(Task material begins)
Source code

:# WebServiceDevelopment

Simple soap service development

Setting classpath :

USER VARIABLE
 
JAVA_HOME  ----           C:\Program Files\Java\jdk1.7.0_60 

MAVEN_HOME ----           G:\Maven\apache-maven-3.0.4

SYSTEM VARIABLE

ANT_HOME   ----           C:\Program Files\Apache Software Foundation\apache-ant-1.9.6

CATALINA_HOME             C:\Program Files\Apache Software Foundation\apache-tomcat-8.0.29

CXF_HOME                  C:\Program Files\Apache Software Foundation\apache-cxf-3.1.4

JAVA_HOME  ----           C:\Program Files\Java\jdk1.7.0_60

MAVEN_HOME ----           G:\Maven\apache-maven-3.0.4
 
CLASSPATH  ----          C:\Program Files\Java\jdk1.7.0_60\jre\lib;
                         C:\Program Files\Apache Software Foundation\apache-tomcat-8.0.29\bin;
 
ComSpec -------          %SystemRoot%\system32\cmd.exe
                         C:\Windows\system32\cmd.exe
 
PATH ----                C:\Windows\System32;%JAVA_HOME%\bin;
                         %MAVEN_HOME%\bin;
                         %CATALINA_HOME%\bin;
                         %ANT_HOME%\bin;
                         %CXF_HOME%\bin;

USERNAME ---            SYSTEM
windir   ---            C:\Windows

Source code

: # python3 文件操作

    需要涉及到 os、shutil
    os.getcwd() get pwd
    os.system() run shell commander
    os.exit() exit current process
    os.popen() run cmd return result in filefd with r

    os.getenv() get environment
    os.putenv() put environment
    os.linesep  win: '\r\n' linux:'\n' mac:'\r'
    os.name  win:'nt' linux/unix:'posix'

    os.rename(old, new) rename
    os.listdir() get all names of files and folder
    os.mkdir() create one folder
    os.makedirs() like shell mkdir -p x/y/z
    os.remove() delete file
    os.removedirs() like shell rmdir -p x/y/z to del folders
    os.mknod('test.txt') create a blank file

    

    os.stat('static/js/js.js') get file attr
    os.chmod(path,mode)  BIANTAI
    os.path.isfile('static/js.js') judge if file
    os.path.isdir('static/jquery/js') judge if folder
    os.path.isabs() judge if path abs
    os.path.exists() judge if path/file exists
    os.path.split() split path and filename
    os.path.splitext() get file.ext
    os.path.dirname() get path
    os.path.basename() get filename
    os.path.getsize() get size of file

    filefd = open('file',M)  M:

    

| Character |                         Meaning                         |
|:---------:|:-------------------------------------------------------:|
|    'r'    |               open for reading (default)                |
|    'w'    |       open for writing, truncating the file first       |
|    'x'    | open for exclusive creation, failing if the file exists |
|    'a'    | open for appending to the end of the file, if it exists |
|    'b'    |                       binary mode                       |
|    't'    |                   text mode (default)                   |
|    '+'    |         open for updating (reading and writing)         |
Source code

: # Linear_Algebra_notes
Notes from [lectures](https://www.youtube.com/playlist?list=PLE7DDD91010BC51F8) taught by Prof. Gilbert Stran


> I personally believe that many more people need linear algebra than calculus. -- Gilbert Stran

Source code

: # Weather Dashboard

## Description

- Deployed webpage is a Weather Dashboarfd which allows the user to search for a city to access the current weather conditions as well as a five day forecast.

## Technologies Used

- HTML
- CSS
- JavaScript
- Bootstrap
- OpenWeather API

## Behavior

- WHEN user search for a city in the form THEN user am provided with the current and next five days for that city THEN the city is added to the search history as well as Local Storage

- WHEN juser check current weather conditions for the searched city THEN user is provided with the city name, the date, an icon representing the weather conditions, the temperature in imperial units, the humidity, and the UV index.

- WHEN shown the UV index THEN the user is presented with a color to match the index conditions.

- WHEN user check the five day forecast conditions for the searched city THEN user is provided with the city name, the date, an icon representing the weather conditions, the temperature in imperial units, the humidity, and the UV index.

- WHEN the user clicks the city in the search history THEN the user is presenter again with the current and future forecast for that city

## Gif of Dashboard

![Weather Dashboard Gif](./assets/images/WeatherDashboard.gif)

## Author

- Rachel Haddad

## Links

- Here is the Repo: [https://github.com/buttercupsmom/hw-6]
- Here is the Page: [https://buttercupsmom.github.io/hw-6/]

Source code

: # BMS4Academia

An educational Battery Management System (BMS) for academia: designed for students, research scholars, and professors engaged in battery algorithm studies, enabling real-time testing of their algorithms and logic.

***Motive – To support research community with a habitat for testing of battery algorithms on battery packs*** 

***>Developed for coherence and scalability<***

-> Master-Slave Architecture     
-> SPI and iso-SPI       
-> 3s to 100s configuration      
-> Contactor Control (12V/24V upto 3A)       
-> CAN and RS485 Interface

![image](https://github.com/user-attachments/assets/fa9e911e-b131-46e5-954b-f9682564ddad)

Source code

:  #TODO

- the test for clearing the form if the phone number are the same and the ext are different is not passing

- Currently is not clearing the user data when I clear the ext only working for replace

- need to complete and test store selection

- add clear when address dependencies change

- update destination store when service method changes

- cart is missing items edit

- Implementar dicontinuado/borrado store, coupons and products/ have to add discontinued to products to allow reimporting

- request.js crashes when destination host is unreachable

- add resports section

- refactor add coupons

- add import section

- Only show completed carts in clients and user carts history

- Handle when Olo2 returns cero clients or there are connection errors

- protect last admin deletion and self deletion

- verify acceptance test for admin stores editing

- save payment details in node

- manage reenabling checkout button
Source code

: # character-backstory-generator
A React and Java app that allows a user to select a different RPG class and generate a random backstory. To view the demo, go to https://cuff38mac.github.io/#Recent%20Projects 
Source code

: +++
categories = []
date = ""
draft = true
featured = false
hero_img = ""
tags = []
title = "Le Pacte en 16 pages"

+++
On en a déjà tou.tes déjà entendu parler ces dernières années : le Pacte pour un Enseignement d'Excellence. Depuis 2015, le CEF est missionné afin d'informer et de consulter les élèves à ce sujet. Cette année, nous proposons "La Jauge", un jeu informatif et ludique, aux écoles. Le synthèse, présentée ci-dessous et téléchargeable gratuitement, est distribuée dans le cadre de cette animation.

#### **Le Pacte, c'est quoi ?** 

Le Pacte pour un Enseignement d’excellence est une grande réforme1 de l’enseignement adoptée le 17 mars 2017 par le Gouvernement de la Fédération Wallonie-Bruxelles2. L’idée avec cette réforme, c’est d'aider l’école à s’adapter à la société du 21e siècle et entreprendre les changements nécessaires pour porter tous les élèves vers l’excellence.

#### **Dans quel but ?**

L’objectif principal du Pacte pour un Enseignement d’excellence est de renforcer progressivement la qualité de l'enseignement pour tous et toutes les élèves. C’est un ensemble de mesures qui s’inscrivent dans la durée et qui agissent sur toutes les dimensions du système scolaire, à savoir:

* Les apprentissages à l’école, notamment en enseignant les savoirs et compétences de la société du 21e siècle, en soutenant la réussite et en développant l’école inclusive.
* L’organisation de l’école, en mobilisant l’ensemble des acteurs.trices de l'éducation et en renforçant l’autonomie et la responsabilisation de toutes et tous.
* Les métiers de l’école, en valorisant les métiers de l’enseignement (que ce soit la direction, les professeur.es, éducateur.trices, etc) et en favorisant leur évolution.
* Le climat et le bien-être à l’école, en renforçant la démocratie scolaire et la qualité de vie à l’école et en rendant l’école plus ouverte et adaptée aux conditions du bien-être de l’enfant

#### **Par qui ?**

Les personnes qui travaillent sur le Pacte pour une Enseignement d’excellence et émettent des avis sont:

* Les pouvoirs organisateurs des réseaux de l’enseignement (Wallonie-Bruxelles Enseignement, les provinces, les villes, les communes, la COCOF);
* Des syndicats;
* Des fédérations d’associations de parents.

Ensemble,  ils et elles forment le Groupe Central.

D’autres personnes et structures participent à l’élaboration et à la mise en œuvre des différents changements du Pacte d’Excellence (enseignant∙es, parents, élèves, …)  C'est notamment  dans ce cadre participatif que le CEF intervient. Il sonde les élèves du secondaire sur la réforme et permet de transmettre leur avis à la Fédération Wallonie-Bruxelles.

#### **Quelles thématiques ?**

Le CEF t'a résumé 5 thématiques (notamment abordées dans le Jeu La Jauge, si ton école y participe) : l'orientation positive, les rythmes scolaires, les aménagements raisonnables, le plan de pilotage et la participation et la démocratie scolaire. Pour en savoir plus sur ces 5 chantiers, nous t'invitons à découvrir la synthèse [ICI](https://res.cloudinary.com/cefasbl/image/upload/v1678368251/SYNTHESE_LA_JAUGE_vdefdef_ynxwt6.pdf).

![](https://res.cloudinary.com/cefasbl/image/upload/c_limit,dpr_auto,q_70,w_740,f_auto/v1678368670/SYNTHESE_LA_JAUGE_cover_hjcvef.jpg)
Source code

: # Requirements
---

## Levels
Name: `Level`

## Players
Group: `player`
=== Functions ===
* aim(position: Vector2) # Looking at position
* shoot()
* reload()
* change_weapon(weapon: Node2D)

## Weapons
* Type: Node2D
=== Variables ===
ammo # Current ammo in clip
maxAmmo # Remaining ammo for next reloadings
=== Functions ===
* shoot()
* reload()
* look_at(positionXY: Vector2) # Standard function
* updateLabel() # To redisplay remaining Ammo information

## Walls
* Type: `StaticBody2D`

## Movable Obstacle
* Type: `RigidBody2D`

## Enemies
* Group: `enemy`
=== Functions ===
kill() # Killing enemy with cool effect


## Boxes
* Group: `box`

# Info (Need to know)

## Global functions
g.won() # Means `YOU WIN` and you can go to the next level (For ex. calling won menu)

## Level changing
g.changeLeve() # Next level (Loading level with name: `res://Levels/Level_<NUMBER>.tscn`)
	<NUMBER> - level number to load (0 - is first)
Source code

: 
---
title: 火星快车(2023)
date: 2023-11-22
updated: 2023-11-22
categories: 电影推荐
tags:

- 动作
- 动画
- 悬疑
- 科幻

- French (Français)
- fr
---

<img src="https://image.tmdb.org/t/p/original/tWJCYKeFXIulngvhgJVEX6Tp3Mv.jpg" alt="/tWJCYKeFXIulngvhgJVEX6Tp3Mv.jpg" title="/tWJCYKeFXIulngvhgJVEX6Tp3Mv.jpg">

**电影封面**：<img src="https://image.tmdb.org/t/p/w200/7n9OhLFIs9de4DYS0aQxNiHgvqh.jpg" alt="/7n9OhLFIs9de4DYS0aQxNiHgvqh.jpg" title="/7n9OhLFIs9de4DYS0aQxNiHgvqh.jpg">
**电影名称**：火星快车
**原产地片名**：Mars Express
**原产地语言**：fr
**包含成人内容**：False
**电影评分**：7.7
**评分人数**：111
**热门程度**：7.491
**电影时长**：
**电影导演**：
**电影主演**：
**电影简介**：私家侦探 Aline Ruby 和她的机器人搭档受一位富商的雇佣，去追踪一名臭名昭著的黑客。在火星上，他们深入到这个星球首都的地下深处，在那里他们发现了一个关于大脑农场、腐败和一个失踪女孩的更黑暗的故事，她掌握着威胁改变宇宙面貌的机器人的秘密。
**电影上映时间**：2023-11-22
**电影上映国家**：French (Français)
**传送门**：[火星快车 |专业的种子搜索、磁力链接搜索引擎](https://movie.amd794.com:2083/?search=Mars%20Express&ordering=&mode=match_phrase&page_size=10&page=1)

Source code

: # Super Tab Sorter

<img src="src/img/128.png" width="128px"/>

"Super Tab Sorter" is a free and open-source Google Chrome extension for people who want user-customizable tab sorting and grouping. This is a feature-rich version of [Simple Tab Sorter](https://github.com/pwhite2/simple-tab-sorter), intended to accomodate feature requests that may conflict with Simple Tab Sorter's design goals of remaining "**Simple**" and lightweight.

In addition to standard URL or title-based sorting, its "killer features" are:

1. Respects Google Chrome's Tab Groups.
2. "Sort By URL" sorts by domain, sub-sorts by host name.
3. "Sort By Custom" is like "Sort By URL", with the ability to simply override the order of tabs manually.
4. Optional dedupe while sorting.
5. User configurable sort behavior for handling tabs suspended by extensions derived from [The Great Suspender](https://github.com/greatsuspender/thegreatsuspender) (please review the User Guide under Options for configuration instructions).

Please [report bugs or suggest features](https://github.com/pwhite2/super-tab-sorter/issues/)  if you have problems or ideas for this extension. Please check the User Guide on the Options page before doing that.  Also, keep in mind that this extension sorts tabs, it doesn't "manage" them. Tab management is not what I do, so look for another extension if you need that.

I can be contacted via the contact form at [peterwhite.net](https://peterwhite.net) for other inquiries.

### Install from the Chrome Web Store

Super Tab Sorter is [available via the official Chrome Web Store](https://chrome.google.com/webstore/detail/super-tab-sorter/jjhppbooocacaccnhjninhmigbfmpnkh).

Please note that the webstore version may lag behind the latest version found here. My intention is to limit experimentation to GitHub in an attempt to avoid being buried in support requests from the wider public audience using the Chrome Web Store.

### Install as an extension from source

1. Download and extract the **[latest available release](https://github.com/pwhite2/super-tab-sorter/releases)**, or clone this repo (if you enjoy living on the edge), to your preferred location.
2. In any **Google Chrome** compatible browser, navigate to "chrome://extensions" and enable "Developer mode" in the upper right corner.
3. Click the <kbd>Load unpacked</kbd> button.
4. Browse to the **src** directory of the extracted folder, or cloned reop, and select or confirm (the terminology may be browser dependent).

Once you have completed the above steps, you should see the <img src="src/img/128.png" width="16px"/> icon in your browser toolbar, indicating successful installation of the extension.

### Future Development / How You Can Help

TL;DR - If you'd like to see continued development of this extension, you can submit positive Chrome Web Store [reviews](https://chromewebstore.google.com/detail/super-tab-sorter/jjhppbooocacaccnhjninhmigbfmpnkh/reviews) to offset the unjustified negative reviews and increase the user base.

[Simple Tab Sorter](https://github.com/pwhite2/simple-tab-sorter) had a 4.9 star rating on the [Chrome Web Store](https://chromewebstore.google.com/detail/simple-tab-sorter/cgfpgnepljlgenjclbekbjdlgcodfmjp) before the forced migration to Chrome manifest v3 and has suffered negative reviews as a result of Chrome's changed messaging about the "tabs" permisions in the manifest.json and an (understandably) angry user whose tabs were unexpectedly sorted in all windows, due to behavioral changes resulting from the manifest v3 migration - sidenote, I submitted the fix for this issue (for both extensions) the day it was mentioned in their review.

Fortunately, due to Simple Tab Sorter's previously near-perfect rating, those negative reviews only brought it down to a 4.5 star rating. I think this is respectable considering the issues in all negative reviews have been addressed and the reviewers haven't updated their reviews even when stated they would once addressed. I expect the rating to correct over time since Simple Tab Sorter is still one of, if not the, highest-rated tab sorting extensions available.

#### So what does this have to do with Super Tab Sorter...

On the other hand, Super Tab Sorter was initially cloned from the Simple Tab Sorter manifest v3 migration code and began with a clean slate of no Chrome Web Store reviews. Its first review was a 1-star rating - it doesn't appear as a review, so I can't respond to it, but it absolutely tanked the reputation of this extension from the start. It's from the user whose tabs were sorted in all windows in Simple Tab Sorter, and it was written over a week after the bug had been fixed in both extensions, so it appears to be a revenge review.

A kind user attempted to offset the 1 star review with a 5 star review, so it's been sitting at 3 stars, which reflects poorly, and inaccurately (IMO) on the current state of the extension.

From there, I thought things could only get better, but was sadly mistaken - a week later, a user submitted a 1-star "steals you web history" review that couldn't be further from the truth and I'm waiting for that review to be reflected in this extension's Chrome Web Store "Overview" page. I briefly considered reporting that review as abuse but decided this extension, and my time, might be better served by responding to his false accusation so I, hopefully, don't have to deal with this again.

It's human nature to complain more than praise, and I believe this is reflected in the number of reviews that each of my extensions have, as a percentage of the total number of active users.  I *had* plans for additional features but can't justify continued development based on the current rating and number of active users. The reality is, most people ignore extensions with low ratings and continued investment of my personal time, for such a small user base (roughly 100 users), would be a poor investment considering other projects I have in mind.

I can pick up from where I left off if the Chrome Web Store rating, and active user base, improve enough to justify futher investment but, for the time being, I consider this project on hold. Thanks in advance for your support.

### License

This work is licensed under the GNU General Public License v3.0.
(Task material ends)
§ **Work task**:
Give the number of lines in the entries above that include the string "clearing". No other output is expected.

§ **Result for this task**:
2